With a fuzz bass and crashing cymbal, ‘State of Crisis’ sets out the band’s stall with immediate effect, with spiky rhythmic riffs dropping in and out of a hardcore punk pacing. With an incessant and lop-sided groove more than in place, the vocals lurch and growl like a drawling cousin of the younger Lou Koller; there’s no room here for lightweights! With more room for manoeuvre, the slower ‘No Brain, No Headache’ combines the previous trashy sounds with a slow garage rock/stoner hybrid – something with direct links to the ‘Gluey Porch Treatments’ era Melvins. With the bass much higher in the mix, there’s a truck-like intent even if the lo-fi production values never allows anything to reach speaker busting levels, while dual vocals alternately drawl and scratch their way through a fiercely intense four minutes.
‘Satifaction In Nothing’ mixes all of the previous elements to reveal a more angular sound on a track where piercing guitars punctuate a shouty vocal with great effect. While it’s a number where the main drudging riff aims to take over everything, every care is taken to make sure there’s a great balance between each of the instruments. Heavy and arty, it’s like experiencing a more accessible Jesus Lizard, bolstered by a great Jack Endino production. The title track, meanwhile, hammers through almost two minutes worth of garage rock, as if a band signed to the King Pizza label had taken to covering (the) Germs. Fast and hard are the important factors here…and while it represents the kind of trashy/thrashy rawk you’ve heard many, many times, MOO’s enthusiasm and energy ensures it’s still a great listen. They then flip everything on it’s head, moving swiftly from uptempo garage to slow stoner grooves, with the monolithic ‘Everyday’ pushing the bass forth and really flaunting the Melvins love. Rarely more than a mid paced lurch is attained, and while it might never become a favourite (especially sequenced next to a standout in the way it is), there’s a sense of determination and weight that’s hard to argue with.
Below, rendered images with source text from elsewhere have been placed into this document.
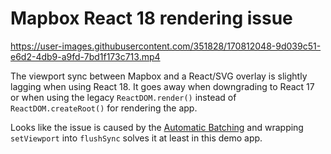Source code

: # Mapbox React 18 rendering issue

https://user-images.githubusercontent.com/351828/170812048-9d039c51-e6d2-4db9-a9fd-7bd1f173c713.mp4

The viewport sync between Mapbox and a React/SVG overlay is slightly lagging when using React 18. It goes away when downgrading to React 17 or when using the legacy `ReactDOM.render()` instead of `ReactDOM.createRoot()` for rendering the app.


Looks like the issue is caused by the [Automatic Batching](https://reactjs.org/blog/2022/03/08/react-18-upgrade-guide.html#automatic-batching) and wrapping `setViewport` into `flushSync` solves it at least in this demo app.
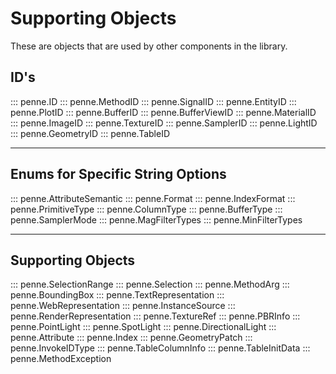 # Supporting Objects

These are objects that are used by other components in the library.

## ID's
::: penne.ID
::: penne.MethodID
::: penne.SignalID
::: penne.EntityID
::: penne.PlotID
::: penne.BufferID
::: penne.BufferViewID
::: penne.MaterialID
::: penne.ImageID
::: penne.TextureID
::: penne.SamplerID
::: penne.LightID
::: penne.GeometryID
::: penne.TableID

---

## Enums for Specific String Options
::: penne.AttributeSemantic
::: penne.Format
::: penne.IndexFormat
::: penne.PrimitiveType
::: penne.ColumnType
::: penne.BufferType
::: penne.SamplerMode
::: penne.MagFilterTypes
::: penne.MinFilterTypes

---

## Supporting Objects
::: penne.SelectionRange
::: penne.Selection
::: penne.MethodArg
::: penne.BoundingBox
::: penne.TextRepresentation
::: penne.WebRepresentation
::: penne.InstanceSource
::: penne.RenderRepresentation
::: penne.TextureRef
::: penne.PBRInfo
::: penne.PointLight
::: penne.SpotLight
::: penne.DirectionalLight
::: penne.Attribute
::: penne.Index
::: penne.GeometryPatch
::: penne.InvokeIDType
::: penne.TableColumnInfo
::: penne.TableInitData
::: penne.MethodException
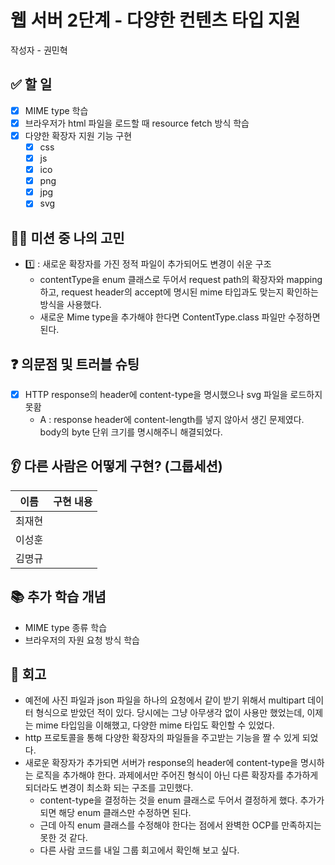 # 웹 서버 2단계 - 다양한 컨텐츠 타입 지원

작성자 - 권민혁

## ✅ 할 일
- [x] MIME type 학습
- [x] 브라우저가 html 파일을 로드할 때 resource fetch 방식 학습
- [x] 다양한 확장자 지원 기능 구현 
  - [x] css 
  - [x] js
  - [x] ico
  - [x] png
  - [x] jpg
  - [x] svg

## 👨‍💻 미션 중 나의 고민
- 1️⃣ : 새로운 확장자를 가진 정적 파일이 추가되어도 변경이 쉬운 구조
  - contentType을 enum 클래스로 두어서 request path의 확장자와 mapping 하고, request header의 accept에 명시된 mime 타입과도 맞는지 확인하는 방식을 사용했다.
  - 새로운 Mime type을 추가해야 한다면 ContentType.class 파일만 수정하면 된다. 

## ❓ 의문점 및 트러블 슈팅

- [x] HTTP response의 header에 content-type을 명시했으나 svg 파일을 로드하지 못홤
  - A : response header에 content-length를 넣지 않아서 생긴 문제였다. body의 byte 단위 크기를 명시해주니 해결되었다. 

## 👂 다른 사람은 어떻게 구현? (그룹세션)

| 이름  | 구현 내용                                                                                                                 |
|-----|-----------------------------------------------------------------------------------------------------------------------|
| 최재현 |  |
| 이성훈 |  |
| 김명규 |  |

## 📚 추가 학습 개념
- MIME type 종류 학습
- 브라우저의 자원 요청 방식 학습

## 🧐 회고
- 예전에 사진 파일과 json 파일을 하나의 요청에서 같이 받기 위해서 multipart 데이터 형식으로 받았던 적이 있다. 당시에는 그냥 아무생각 없이 사용만 했었는데, 
이제는 mime 타입임을 이해했고, 다양한 mime 타입도 확인할 수 있었다. 
- http 프로토콜을 통해 다양한 확장자의 파일들을 주고받는 기능을 짤 수 있게 되었다. 
- 새로운 확장자가 추가되면 서버가 response의 header에 content-type을 명시하는 로직을 추가해야 한다. 과제에서만 주어진 형식이 아닌 다른 확장자를 추가하게 되더라도 변경이 최소화 되는 구조를 고민했다. 
  - content-type을 결정하는 것을 enum 클래스로 두어서 결정하게 했다. 추가가 되면 해당 enum 클래스만 수정하면 된다. 
  - 근데 아직 enum 클래스를 수정해야 한다는 점에서 완벽한 OCP를 만족하지는 못한 것 같다. 
  - 다른 사람 코드를 내일 그룹 회고에서 확인해 보고 싶다.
Comprising a heavy fuzz bass and semi-sludgy groove, ‘Loser’ is the perfect mix of stoner metal and garage rock, showing Missiles’ hybrid sound approaching the more accessible but never losing an ear for toughness; ‘Chainsaw’ sweats to the old-school with some straight hardcore garage punk, with nods to the Canadian stream with hints of D.O.A. and NoMeansNo before ‘Problems’ brings everything back to more familiar turf with some garage rock buoyancy. On this track, in particular, there’s more of a shift towards the rhythmic, with chopping guitar work being challenged by some great hi-hat work. …And with everything quickly disintegrating into fumbling soundclashes and feedback before a short and sharp finish, it gives an appropriate end to a short run of superb tracks.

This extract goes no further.